A rush hour (American English, British English) or peak hour (Australian English, Indian English) is a part of the day during which traffic congestion on roads and crowding on public transport is at its highest. Normally, this happens twice every weekday: once in the morning and once in the afternoon or evening, the times during which most people commute. The term is often used for a period of peak congestion that may last for more than one hour.
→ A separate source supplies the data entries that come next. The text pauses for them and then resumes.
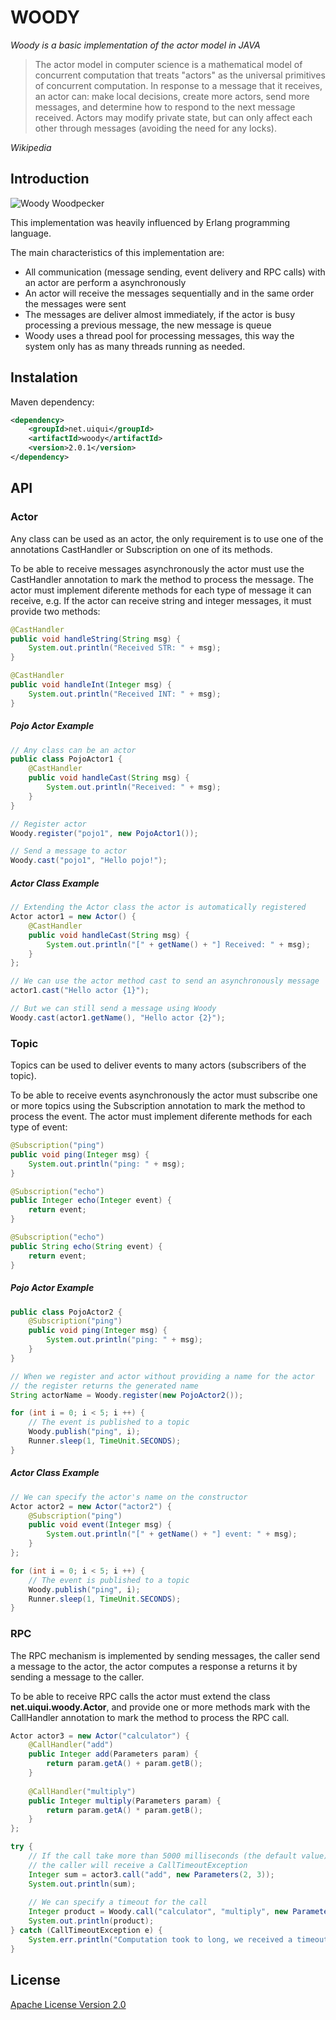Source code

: # WOODY 

*Woody is a basic implementation of the actor model in JAVA*


> The actor model in computer science is a mathematical model of concurrent computation that treats "actors" as the universal 
> primitives of concurrent computation. In response to a message that it receives, an actor can: make local decisions, create 
> more actors, send more messages, and determine how to respond to the next message received. Actors may modify private state, 
> but can only affect each other through messages (avoiding the need for any locks).

*Wikipedia*


## Introduction

![Woody Woodpecker](https://upload.wikimedia.org/wikipedia/en/3/3f/Woody_Woodpecker.png)

This implementation was heavily influenced by Erlang programming language.

The main characteristics of this implementation are:
* All communication (message sending, event delivery and RPC calls) with an actor are perform a asynchronously
* An actor will receive the messages sequentially and in the same order the messages were sent
* The messages are deliver almost immediately, if the actor is busy processing a previous message, the new message is queue
* Woody uses a thread pool for processing messages, this way the system only has as many threads running as needed. 


## Instalation

Maven dependency:
 
```xml
<dependency>
    <groupId>net.uiqui</groupId>
    <artifactId>woody</artifactId>
    <version>2.0.1</version>
</dependency>
```

 
## API

### Actor

Any class can be used as an actor, the only requirement is to use one of the annotations CastHandler or Subscription on one of its methods.

To be able to receive messages asynchronously the actor must use the CastHandler annotation to mark the method to process the message. 
The actor must implement diferente methods for each type of message it can receive, e.g. If the actor can receive string and integer messages, it must provide two methods:

```java
@CastHandler
public void handleString(String msg) {
	System.out.println("Received STR: " + msg);
}

@CastHandler
public void handleInt(Integer msg) {
	System.out.println("Received INT: " + msg);
}
```


##### Pojo Actor Example

```java
// Any class can be an actor
public class PojoActor1 {
	@CastHandler
	public void handleCast(String msg) {
		System.out.println("Received: " + msg);
	}
}

// Register actor
Woody.register("pojo1", new PojoActor1());

// Send a message to actor
Woody.cast("pojo1", "Hello pojo!");
```


##### Actor Class Example

```java
// Extending the Actor class the actor is automatically registered
Actor actor1 = new Actor() {
	@CastHandler
	public void handleCast(String msg) {
		System.out.println("[" + getName() + "] Received: " + msg);
	}
};

// We can use the actor method cast to send an asynchronously message
actor1.cast("Hello actor {1}");

// But we can still send a message using Woody
Woody.cast(actor1.getName(), "Hello actor {2}");
```

 
### Topic
Topics can be used to deliver events to many actors (subscribers of the topic).

To be able to receive events asynchronously the actor must subscribe one or more topics using the Subscription annotation to mark the method to process the event. 
The actor must implement diferente methods for each type of event:

```java
@Subscription("ping")
public void ping(Integer msg) {
	System.out.println("ping: " + msg);
}

@Subscription("echo")
public Integer echo(Integer event) {
	return event;
}

@Subscription("echo")
public String echo(String event) {
	return event;
}
```


##### Pojo Actor Example

```java
public class PojoActor2 {
	@Subscription("ping")
	public void ping(Integer msg) {
		System.out.println("ping: " + msg);
	}
}

// When we register and actor without providing a name for the actor
// the register returns the generated name 
String actorName = Woody.register(new PojoActor2());

for (int i = 0; i < 5; i ++) {
	// The event is published to a topic
	Woody.publish("ping", i);
	Runner.sleep(1, TimeUnit.SECONDS);
}
```


##### Actor Class Example

```java
// We can specify the actor's name on the constructor 
Actor actor2 = new Actor("actor2") {
	@Subscription("ping")
	public void event(Integer msg) {
		System.out.println("[" + getName() + "] event: " + msg);
	}			
};

for (int i = 0; i < 5; i ++) {
	// The event is published to a topic
	Woody.publish("ping", i);
	Runner.sleep(1, TimeUnit.SECONDS);
}
```


### RPC
The RPC mechanism is implemented by sending messages, the caller send a message to the actor, the actor computes a response a returns it by sending a message to the caller.

To be able to receive RPC calls the actor must extend the class **net.uiqui.woody.Actor**, and provide one or more methods mark with the CallHandler annotation to mark the method to process the RPC call.

```java
Actor actor3 = new Actor("calculator") {
	@CallHandler("add")
	public Integer add(Parameters param) {
		return param.getA() + param.getB();
	}
	
	@CallHandler("multiply")
	public Integer multiply(Parameters param) {
		return param.getA() * param.getB();
	}
};

try {
	// If the call take more than 5000 milliseconds (the default value) 
	// the caller will receive a CallTimeoutException
	Integer sum = actor3.call("add", new Parameters(2, 3));
	System.out.println(sum);
	
	// We can specify a timeout for the call
	Integer product = Woody.call("calculator", "multiply", new Parameters(2, 3), 10);
	System.out.println(product);
} catch (CallTimeoutException e) {
	System.err.println("Computation took to long, we received a timeout");
}
```


## License
[Apache License Version 2.0](http://www.apache.org/licenses/LICENSE-2.0.html)
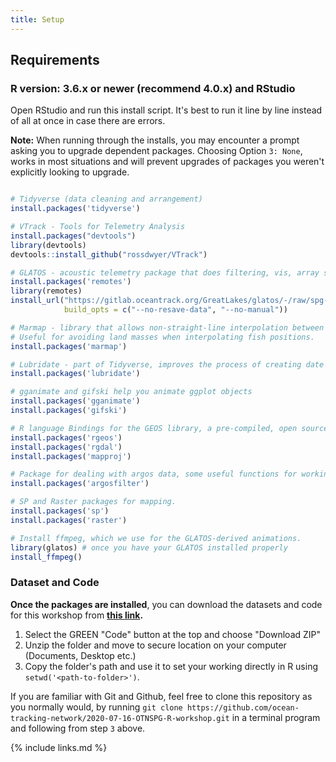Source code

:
 ```yaml
---
title: Setup
---
```


## Requirements

### R version: 3.6.x or newer (recommend 4.0.x) and RStudio

Open RStudio and run this install script. It's best to run it line by line instead of all at once in case there are errors.

<b>Note:</b> When running through the installs, you may encounter a prompt asking you to upgrade dependent packages. Choosing Option `3: None`, works in most situations and will prevent upgrades of packages you weren't explicitly looking to upgrade.

```r

# Tidyverse (data cleaning and arrangement)
install.packages('tidyverse')

# VTrack - Tools for Telemetry Analysis
install.packages("devtools")
library(devtools)
devtools::install_github("rossdwyer/VTrack")

# GLATOS - acoustic telemetry package that does filtering, vis, array simulation, etc.
install.packages('remotes')
library(remotes)
install_url("https://gitlab.oceantrack.org/GreatLakes/glatos/-/raw/spg-workshop-2020/glatos_0.4.2.1.tar.gz",
            build_opts = c("--no-resave-data", "--no-manual"))  

# Marmap - library that allows non-straight-line interpolation between two points.
# Useful for avoiding land masses when interpolating fish positions.
install.packages('marmap')

# Lubridate - part of Tidyverse, improves the process of creating date objects
install.packages('lubridate')

# gganimate and gifski help you animate ggplot objects
install.packages('gganimate')
install.packages('gifski')

# R language Bindings for the GEOS library, a pre-compiled, open source geometry engine for fast spatial calculation
install.packages('rgeos')
install.packages('rgdal')
install.packages('mapproj')

# Package for dealing with argos data, some useful functions for working with a series of geospatial data points
install.packages('argosfilter')

# SP and Raster packages for mapping.
install.packages('sp')
install.packages('raster')

# Install ffmpeg, which we use for the GLATOS-derived animations.
library(glatos) # once you have your GLATOS installed properly
install_ffmpeg()            

```

### Dataset and Code 

<b>Once the packages are installed</b>, you can download the datasets and code for this workshop from <b>[this link](https://github.com/ocean-tracking-network/2020-07-16-OTNSPG-R-workshop/).</b>

1. Select the GREEN "Code" button at the top and choose "Download ZIP"
2. Unzip the folder and move to secure location on your computer (Documents, Desktop etc.)
3. Copy the folder's path and use it to set your working directly in R using `setwd('<path-to-folder>')`.

If you are familiar with Git and Github, feel free to clone this repository as you normally would, by running `git clone https://github.com/ocean-tracking-network/2020-07-16-OTNSPG-R-workshop.git` in a terminal program and following from step `3` above.





{% include links.md %}

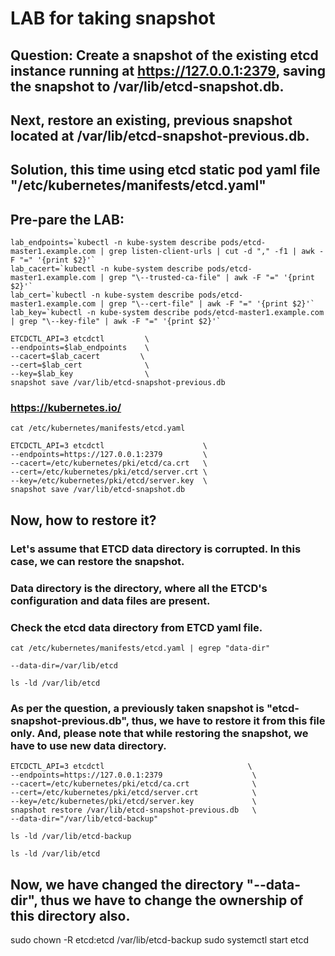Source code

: # LAB for taking snapshot

## Question: Create a snapshot of the existing etcd instance running at https://127.0.0.1:2379, saving the snapshot to /var/lib/etcd-snapshot.db.
## Next, restore an existing, previous snapshot located at /var/lib/etcd-snapshot-previous.db.

## Solution, this time using etcd static pod yaml file "/etc/kubernetes/manifests/etcd.yaml"

## Pre-pare the LAB:
```
lab_endpoints=`kubectl -n kube-system describe pods/etcd-master1.example.com | grep listen-client-urls | cut -d "," -f1 | awk -F "=" '{print $2}'`
lab_cacert=`kubectl -n kube-system describe pods/etcd-master1.example.com | grep "\--trusted-ca-file" | awk -F "=" '{print $2}'`
lab_cert=`kubectl -n kube-system describe pods/etcd-master1.example.com | grep "\--cert-file" | awk -F "=" '{print $2}'`
lab_key=`kubectl -n kube-system describe pods/etcd-master1.example.com | grep "\--key-file" | awk -F "=" '{print $2}'`

ETCDCTL_API=3 etcdctl         \
--endpoints=$lab_endpoints    \
--cacert=$lab_cacert         \
--cert=$lab_cert              \
--key=$lab_key                \
snapshot save /var/lib/etcd-snapshot-previous.db
```
### https://kubernetes.io/

```
cat /etc/kubernetes/manifests/etcd.yaml 
```
```
ETCDCTL_API=3 etcdctl                      \
--endpoints=https://127.0.0.1:2379         \
--cacert=/etc/kubernetes/pki/etcd/ca.crt   \
--cert=/etc/kubernetes/pki/etcd/server.crt \
--key=/etc/kubernetes/pki/etcd/server.key  \
snapshot save /var/lib/etcd-snapshot.db
```

## Now, how to restore it? 
### Let's assume that ETCD data directory is corrupted. In this case, we can restore the snapshot.
### Data directory is the directory, where all the ETCD's configuration and data files are present.
### Check the etcd data directory from ETCD yaml file.

```
cat /etc/kubernetes/manifests/etcd.yaml | egrep "data-dir"
```
``
--data-dir=/var/lib/etcd
``

```
ls -ld /var/lib/etcd
```
### As per the question, a previously taken snapshot is "etcd-snapshot-previous.db", thus, we have to restore it from this file only. And, please note that while restoring the snapshot, we have to use new data directory.

```
ETCDCTL_API=3 etcdctl                                \
--endpoints=https://127.0.0.1:2379                    \
--cacert=/etc/kubernetes/pki/etcd/ca.crt              \
--cert=/etc/kubernetes/pki/etcd/server.crt            \
--key=/etc/kubernetes/pki/etcd/server.key             \
snapshot restore /var/lib/etcd-snapshot-previous.db   \
--data-dir="/var/lib/etcd-backup"
```
```
ls -ld /var/lib/etcd-backup
```
```
ls -ld /var/lib/etcd
```

## Now, we have changed the directory "--data-dir", thus we have to change the ownership of this directory also. 

sudo chown -R etcd:etcd /var/lib/etcd-backup
sudo systemctl start etcd


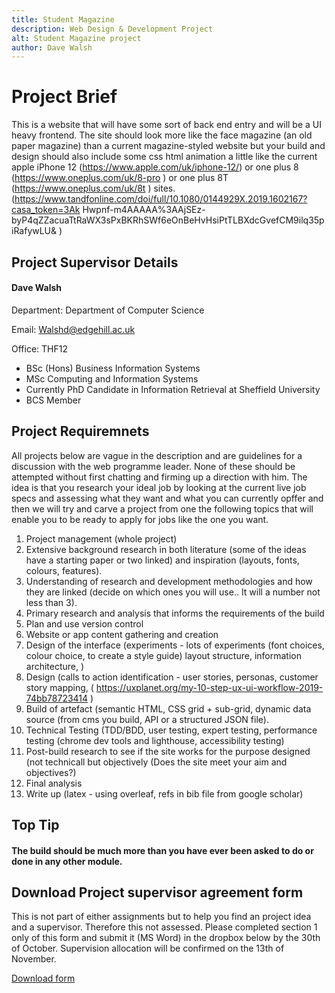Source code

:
 ```yaml
---
title: Student Magazine
description: Web Design & Development Project
alt: Student Magazine project
author: Dave Walsh 
---
```

<div class="line-separate">

# Project Brief 

This is a website that will have some sort of back end entry and will be a UI heavy frontend.
The site should look more like the face magazine (an old paper magazine) than a current
magazine-styled website but your build and design should also include some css html
animation a little like the current apple iPhone 12 (https://www.apple.com/uk/iphone-12/)
or one plus 8 (https://www.oneplus.com/uk/8-pro ) or one plus 8T
(https://www.oneplus.com/uk/8t ) sites.
(https://www.tandfonline.com/doi/full/10.1080/0144929X.2019.1602167?casa_token=3Ak
Hwpnf-m4AAAAA%3AAjSEz-byP4qZZacuaTtRaWX3sPxBKRhSWf6eOnBeHvHsiPtTLBXdcGvefCM9ilq35piRafywLU& )

## Project Supervisor Details
#### Dave Walsh

Department: Department of Computer Science

Email: Walshd@edgehill.ac.uk

Office: THF12
<ul>
    <li>BSc (Hons) Business Information Systems</li>
    <li>MSc Computing and Information Systems</li>
    <li>Currently PhD Candidate in Information Retrieval at Sheffield University</li>
    <li>BCS Member</li>
</ul>

</div>




## Project Requiremnets
All projects below are vague in the description and are guidelines for a discussion
with the web programme leader. None of these should be attempted without first
chatting and firming up a direction with him.
The idea is that you research your ideal job by looking at the current live job specs and assessing
what they want and what you can currently opffer and then we will try and carve a project from
one the following topics that will enable you to be ready to apply for jobs like the one you want.

1. Project management (whole project)
2. Extensive background research in both literature (some of the ideas have a starting paper or two linked) and inspiration (layouts, fonts, colours, features).
3. Understanding of research and development methodologies and how they are linked (decide on which ones you will use.. It will a number not less than 3).
4. Primary research and analysis that informs the requirements of the build
5. Plan and use version control
6. Website or app content gathering and creation
7. Design of the interface (experiments - lots of experiments (font choices, colour choice, to create a style guide) layout structure, information architecture, )
8. Design (calls to action identification - user stories, personas, customer story mapping, ( https://uxplanet.org/my-10-step-ux-ui-workflow-2019-74bb78723414 )
9. Build of artefact (semantic HTML, CSS grid + sub-grid, dynamic data source (from cms you build, API or a structured JSON file).
10. Technical Testing (TDD/BDD, user testing, expert testing, performance testing (chrome dev tools and lighthouse, accessibility testing)
11. Post-build research to see if the site works for the purpose designed (not technicall but objectively (Does the site meet your aim and objectives?)
12. Final analysis
13. Write up (latex - using overleaf, refs in bib file from google scholar)



<div class="text-block border-text-block line-separate">

## Top Tip
#### The build should be much more than you have ever been asked to do or done in any other module.
</div>


## Download Project supervisor agreement form 
This is not part of either assignments but to help you find an project idea and a supervisor. Therefore this not assessed. 
Please completed section 1 only of this form and submit it (MS Word) in the dropbox below by the 30th of October. 
Supervision allocation will be confirmed on the 13th of November.

<a href="">Download form</a>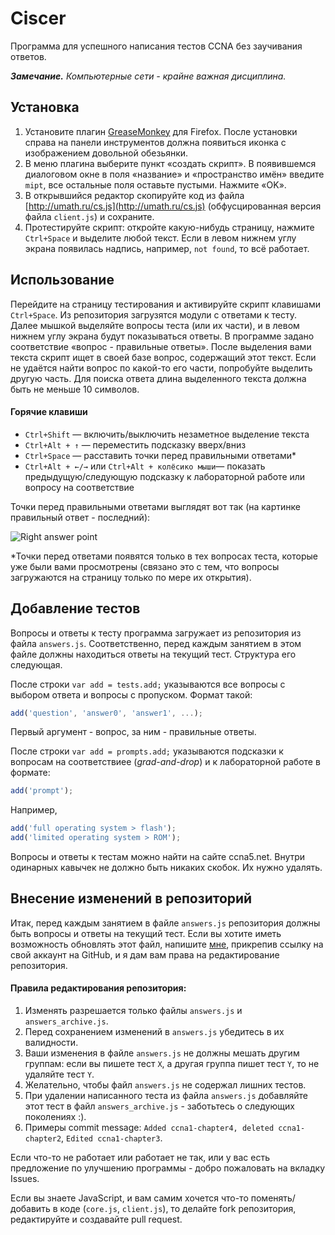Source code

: # Ciscer

Программа для успешного написания тестов CCNA без заучивания ответов.

_**Замечание.** Компьютерные сети - крайне важная дисциплина._

## Установка

1. Установите плагин [GreaseMonkey](https://addons.mozilla.org/ru/firefox/addon/greasemonkey/) для Firefox. После установки справа на панели инструментов должна появиться иконка с изображением довольной обезьянки.
2. В меню плагина выберите пункт «создать скрипт». В появившемся диалоговом окне в поля «название» и «пространство имён» введите `mipt`, все остальные поля оставьте пустыми. Нажмите «OK».
3. В открывшийся редактор скопируйте код из файла [http://umath.ru/cs.js](http://umath.ru/cs.js) (обфусцированная версия файла `client.js`) и сохраните.
4. Протестируйте скрипт: откройте какую-нибудь страницу, нажмите `Ctrl+Space` и выделите любой текст. Если в левом нижнем углу экрана появилась надпись, например, `not found`, то всё работает.

## Использование

Перейдите на страницу тестирования и активируйте скрипт клавишами `Ctrl+Space`. Из репозитория загрузятся модули с ответами к тесту.
Далее мышкой выделяйте вопросы теста (или их части), и в левом нижнем углу экрана будут показываться ответы. В программе задано соответствие «вопрос - правильные ответы». После выделения вами текста скрипт ищет в своей базе вопрос, содержащий этот текст. Если не удаётся найти вопрос по какой-то его части, попробуйте выделить другую часть. Для поиска ответа длина выделенного текста должна быть не меньше 10 символов.

#### Горячие клавиши
+ `Ctrl+Shift` — включить/выключить незаметное выделение текста
+ `Ctrl+Alt + ↑` — переместить подсказку вверх/вниз
+ `Ctrl+Space` — расставить точки перед правильными ответами*
+ `Ctrl+Alt + ←/→` или `Ctrl+Alt + колёсико мыши`— показать предыдущую/следующую подсказку к лабораторной работе или вопросу на соответствие

Точки перед правильными ответами выглядят вот так (на картинке правильный ответ - последний):

![Right answer point](http://umath.ru/img/ciscer_point.png)

\*Точки перед ответами появятся только в тех вопросах теста, которые уже были вами просмотрены (связано это с тем, что вопросы загружаются на страницу только по мере их открытия).

## Добавление тестов

Вопросы и ответы к тесту программа загружает из репозитория из файла `answers.js`. Соответственно, перед каждым занятием в этом файле должны находиться ответы на текущий тест. Структура его следующая.

После строки `var add = tests.add;` указываются все вопросы с выбором ответа и вопросы с пропуском. Формат такой:
```javascript
add('question', 'answer0', 'answer1', ...);
```
Первый аргумент - вопрос, за ним - правильные ответы.

После строки `var add = prompts.add;` указываются подсказки к вопросам на соответствиее (*grad-and-drop*) и к лабораторной работе в формате:
```javascript
add('prompt');
```
Например,
```javascript
add('full operating system > flash');
add('limited operating system > ROM');
```

Вопросы и ответы к тестам можно найти на сайте ccna5.net.
Внутри одинарных кавычек не должно быть никаких скобок. Их нужно удалять.

## Внесение изменений в репозиторий

Итак, перед каждым занятием в файле `answers.js` репозитория должны быть вопросы и ответы на текущий тест. Если вы хотите иметь возможность обновлять этот файл, напишите [мне](http://vk.com/id170372339), прикрепив ссылку на свой аккаунт на GitHub, и я дам вам права на редактирование репозитория.

#### Правила редактирования репозитория:

1. Изменять разрешается только файлы `answers.js` и `answers_archive.js`.
2. Перед сохранением изменений в `answers.js` убедитесь в их валидности.
3. Ваши изменения в файле `answers.js` не должны мешать другим группам: если вы пишете тест `X`, а другая группа пишет тест `Y`, то не удаляйте тест `Y`.
4. Желательно, чтобы файл `answers.js` не содержал лишних тестов.
5. При удалении написанного теста из файла `answers.js` добавляйте этот тест в файл `answers_archive.js` - заботьтесь о следующих поколениях :).
6. Примеры commit message: `Added ccna1-chapter4, deleted ccna1-chapter2`, `Edited ccna1-chapter3`.

Если что-то не работает или работает не так, или у вас есть предложение по улучшению программы - добро пожаловать на вкладку Issues.

Если вы знаете JavaScript, и вам самим хочется что-то поменять/добавить в коде (`core.js`, `client.js`), то делайте fork репозитория, редактируйте и создавайте pull request.
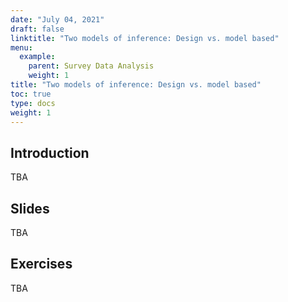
 ```yaml
---
date: "July 04, 2021"
draft: false
linktitle: "Two models of inference: Design vs. model based"
menu:
  example:
    parent: Survey Data Analysis
    weight: 1
title: "Two models of inference: Design vs. model based"
toc: true
type: docs
weight: 1
---
```


## Introduction

TBA

## Slides

TBA

## Exercises

TBA
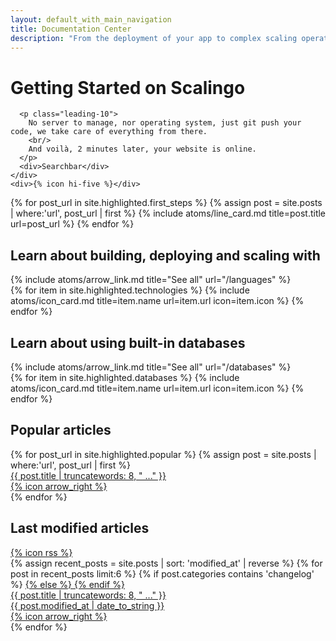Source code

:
 ```yaml
---
layout: default_with_main_navigation
title: Documentation Center
description: "From the deployment of your app to complex scaling operations you'll find all the resources you need to understand and benefit from Scalingo's powerful Platform as a Service. All major languages are supported: Ruby, NodeJS, MeteorJS, Python, PHP, Java and more."
---
```

<div class="w-full max-w-sc-content-1532 text-sc-gray-1">
  <div class="bg-sc-gray-5 flex flex-col lg:flex-row mb-12">
    <div class="flex-grow p-10">
      <h1 class="mb-4 text-sc-title-1 font-bold">Getting Started on Scalingo</h1>

      <p class="leading-10">
        No server to manage, nor operating system, just git push your code, we take care of everything from there.
        <br/>
        And voilà, 2 minutes later, your website is online.
      </p>
      <div>Searchbar</div>
    </div>
    <div>{% icon hi-five %}</div>
  </div>
  <div class="grid grid-cols-1 md:grid-cols-2 xl:grid-cols-3 gap-6 mb-12">
    {% for post_url in site.highlighted.first_steps %}
      {% assign post = site.posts | where:'url', post_url | first %}
      {% include atoms/line_card.md title=post.title url=post_url %}
    {% endfor %}
  </div>
  <div class="grid grid-cols-1 xl:grid-cols-2 gap-6 mb-12">
    <div>
      <div class="md:flex mb-4">
        <h2 class="flex-grow font-bold">Learn about building, deploying and scaling with</h2>
        {% include atoms/arrow_link.md title="See all" url="/languages" %}
      </div>
      <div class="grid grid-cols-1 md:grid-cols-3 gap-6">
        {% for item in site.highlighted.technologies %}
          {% include atoms/icon_card.md title=item.name url=item.url icon=item.icon %}
        {% endfor %}
      </div>
    </div>
    <div>
      <div class="md:flex mb-4">
        <h2 class="flex-grow font-bold">Learn about using built-in databases</h2>
        {% include atoms/arrow_link.md title="See all" url="/databases" %}
      </div>
      <div class="grid grid-cols-1 md:grid-cols-3 gap-6">
        {% for item in site.highlighted.databases %}
          {% include atoms/icon_card.md title=item.name url=item.url icon=item.icon %}
        {% endfor %}
      </div>
    </div>
  </div>
  <div class="grid grid-cols-1 xl:grid-cols-2 gap-6">
    <div>
      <div class="flex mb-4">
        <h2 class="font-bold">Popular articles</h2>
      </div>
      <div class="flex flex-col gap-2">
        {% for post_url in site.highlighted.popular %}
          {% assign post = site.posts | where:'url', post_url | first %}
          <a href="{{ post_url }}">
            <div class="bg-sc-gray-5 w-full p-6 flex items-center group rounded transition hover:shadow-lg">
              <div class="flex-grow group-hover:text-sc-blue-1">{{ post.title | truncatewords: 8, " ..." }}</div>
              <div class="group-hover:translate-x-1 duration-200 ease-out">{% icon arrow_right %}</div>
            </div>
          </a>
        {% endfor %}
      </div>
    </div>
    <div>
      <div class="flex mb-4 items-center">
        <h2 class="font-bold">Last modified articles</h2>
        <a class="ml-4" href="/feed.xml">{% icon rss %}</a>
      </div>
      <div class="flex flex-col gap-2">
        {% assign recent_posts = site.posts | sort: 'modified_at' | reverse %}
        {% for post in recent_posts limit:6 %}
          {% if post.categories contains 'changelog' %}
            <a href="{{ post.id | slugify | prepend: "/changelog#" }}">
          {% else %}
            <a href="{{ post.url }}">
          {% endif %}
            <div class="bg-sc-gray-5 w-full p-6 flex items-center group roundedtransition hover:shadow-lg">
              <div class="flex-grow group-hover:text-sc-blue-1">{{ post.title | truncatewords: 8, " ..." }}</div>
              <div class="text-sc-gray-2 mr-6">{{ post.modified_at | date_to_string }}</div>
              <div class="group-hover:translate-x-1 duration-200 ease-out">{% icon arrow_right %}</div>
            </div>
          </a>
        {% endfor %}
      </div>
    </div>
  </div>
</div>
The term is very broad, but often refers specifically to private automobile transportation traffic, even when there is a large volume of cars on a road but not many people, or if the volume is normal but there is some disruption of speed. By analogy to vehicular traffic, the term Internet rush hour has been used to describe periods of peak data network usage, resulting in delays and slower delivery of data packets.

==Definition==
The name is sometimes a misnomer, as the peak period often lasts more than one hour and the "rush" refers to the volume of traffic, not the speed of its flow. Peak traffic periods may vary from country to country, city to city, from region to region, and seasonally.

The frequency of public transport service is usually higher in the rush hour, and longer trains or larger vehicles are often used. However, the increase in capacity is often less than the increased number of passengers, due to the limits on available vehicles, staff and, in the case of rail transport, track capacity including platform length. The resulting crowding may force many passengers to stand, and others may be unable to board. If there is inadequate capacity, this can make public transport less attractive, leading to higher car use and partly shifting the congestion to roads.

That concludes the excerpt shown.